■ EXERCISE OBJECTIVE
Return all the lines below in which the string "quad" appears.

■ DATA SECTION
--*--
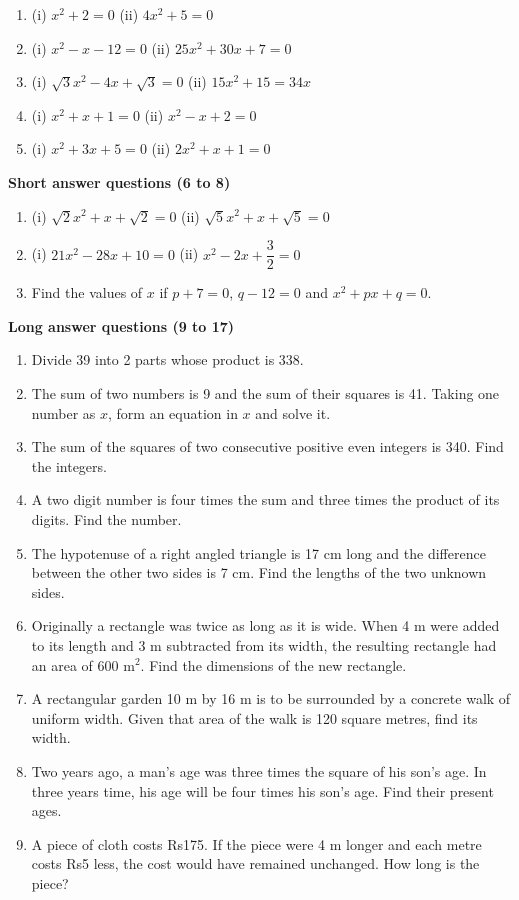 \documentclass[12pt,a4paper]{article}
\begin{document}
\begin{enumerate}
    \item (i) \( x^2 + 2 = 0 \) \quad (ii) \( 4x^2 + 5 = 0 \)
    \item (i) \( x^2 - x - 12 = 0 \) \quad (ii) \( 25x^2 + 30x + 7 = 0 \)
    \item (i) \( \sqrt{3}x^2 - 4x + \sqrt{3} = 0 \) \quad (ii) \( 15x^2 + 15 = 34x \)
    \item (i) \( x^2 + x + 1 = 0 \) \quad (ii) \( x^2 - x + 2 = 0 \)
    \item (i) \( x^2 + 3x + 5 = 0 \) \quad (ii) \( 2x^2 + x + 1 = 0 \)
\end{enumerate}

\textbf{Short answer questions (6 to 8)}

\begin{enumerate}[start=6]
    \item (i) \( \sqrt{2}x^2 + x + \sqrt{2} = 0 \) \quad (ii) \( \sqrt{5}x^2 + x + \sqrt{5} = 0 \)
    \item (i) \( 21x^2 - 28x + 10 = 0 \) \quad (ii) \( x^2 - 2x + \dfrac{3}{2} = 0 \)
    \item Find the values of \( x \) if \( p + 7 = 0 \), \( q - 12 = 0 \) and \( x^2 + px + q = 0 \).
\end{enumerate}

\textbf{Long answer questions (9 to 17)}

\begin{enumerate}[start=9]
    \item Divide 39 into 2 parts whose product is 338.
    \item The sum of two numbers is 9 and the sum of their squares is 41. Taking one number as \( x \), form an equation in \( x \) and solve it.
    \item The sum of the squares of two consecutive positive even integers is 340. Find the integers.
    \item A two digit number is four times the sum and three times the product of its digits. Find the number.
    \item The hypotenuse of a right angled triangle is 17 cm long and the difference between the other two sides is 7 cm. Find the lengths of the two unknown sides.
    \item Originally a rectangle was twice as long as it is wide. When 4 m were added to its length and 3 m subtracted from its width, the resulting rectangle had an area of 600 m\(^2\). Find the dimensions of the new rectangle.
    \item A rectangular garden 10 m by 16 m is to be surrounded by a concrete walk of uniform width. Given that area of the walk is 120 square metres, find its width.
    \item Two years ago, a man's age was three times the square of his son's age. In three years time, his age will be four times his son's age. Find their present ages.
    \item A piece of cloth costs Rs175. If the piece were 4 m longer and each metre costs Rs5 less, the cost would have remained unchanged. How long is the piece?
\end{enumerate}
\end{document}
--*--
■ ANSWER TO THIS TASK
    \item (i) \( x^2 + 2 = 0 \) \quad (ii) \( 4x^2 + 5 = 0 \)
    \item (i) \( x^2 - x - 12 = 0 \) \quad (ii) \( 25x^2 + 30x + 7 = 0 \)
    \item (i) \( \sqrt{3}x^2 - 4x + \sqrt{3} = 0 \) \quad (ii) \( 15x^2 + 15 = 34x \)
    \item (i) \( x^2 + x + 1 = 0 \) \quad (ii) \( x^2 - x + 2 = 0 \)
    \item (i) \( x^2 + 3x + 5 = 0 \) \quad (ii) \( 2x^2 + x + 1 = 0 \)
    \item (i) \( \sqrt{2}x^2 + x + \sqrt{2} = 0 \) \quad (ii) \( \sqrt{5}x^2 + x + \sqrt{5} = 0 \)
    \item (i) \( 21x^2 - 28x + 10 = 0 \) \quad (ii) \( x^2 - 2x + \dfrac{3}{2} = 0 \)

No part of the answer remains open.